_Your goal_
Write exactly, with no line omitted or added, the span beginning at the line that holds "neurons of the" and ending at the last line of the records.

_Data for this task_
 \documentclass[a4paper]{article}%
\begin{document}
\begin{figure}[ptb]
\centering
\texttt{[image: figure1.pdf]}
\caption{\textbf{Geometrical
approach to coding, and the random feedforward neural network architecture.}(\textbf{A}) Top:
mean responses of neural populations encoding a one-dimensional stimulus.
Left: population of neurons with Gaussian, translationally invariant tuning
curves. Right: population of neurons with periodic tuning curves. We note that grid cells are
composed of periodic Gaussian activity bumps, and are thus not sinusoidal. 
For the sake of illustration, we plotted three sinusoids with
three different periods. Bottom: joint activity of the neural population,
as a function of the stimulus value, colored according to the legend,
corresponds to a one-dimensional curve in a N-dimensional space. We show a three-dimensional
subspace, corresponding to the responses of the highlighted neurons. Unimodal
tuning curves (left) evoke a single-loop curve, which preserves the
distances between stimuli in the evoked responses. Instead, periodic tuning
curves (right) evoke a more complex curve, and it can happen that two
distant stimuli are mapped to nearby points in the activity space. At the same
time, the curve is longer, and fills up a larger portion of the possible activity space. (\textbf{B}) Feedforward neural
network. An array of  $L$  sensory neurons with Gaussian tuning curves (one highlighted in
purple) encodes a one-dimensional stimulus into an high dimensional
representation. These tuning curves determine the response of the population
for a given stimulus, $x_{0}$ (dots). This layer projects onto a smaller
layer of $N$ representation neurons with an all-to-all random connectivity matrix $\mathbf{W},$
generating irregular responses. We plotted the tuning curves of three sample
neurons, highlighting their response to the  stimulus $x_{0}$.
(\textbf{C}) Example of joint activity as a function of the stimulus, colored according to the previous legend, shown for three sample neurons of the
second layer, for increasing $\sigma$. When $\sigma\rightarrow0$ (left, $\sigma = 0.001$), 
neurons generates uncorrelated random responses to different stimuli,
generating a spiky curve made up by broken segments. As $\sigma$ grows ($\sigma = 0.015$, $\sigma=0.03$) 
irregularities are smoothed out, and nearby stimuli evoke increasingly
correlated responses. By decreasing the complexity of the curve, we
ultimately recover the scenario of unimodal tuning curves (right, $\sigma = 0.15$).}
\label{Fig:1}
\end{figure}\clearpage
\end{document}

_Exercise output_
(\textbf{C}) Example of joint activity as a function of the stimulus, colored according to the previous legend, shown for three sample neurons of the
second layer, for increasing $\sigma$. When $\sigma\rightarrow0$ (left, $\sigma = 0.001$), 
neurons generates uncorrelated random responses to different stimuli,
generating a spiky curve made up by broken segments. As $\sigma$ grows ($\sigma = 0.015$, $\sigma=0.03$) 
irregularities are smoothed out, and nearby stimuli evoke increasingly
correlated responses. By decreasing the complexity of the curve, we
ultimately recover the scenario of unimodal tuning curves (right, $\sigma = 0.15$).}
\label{Fig:1}
\end{figure}\clearpage
\end{document}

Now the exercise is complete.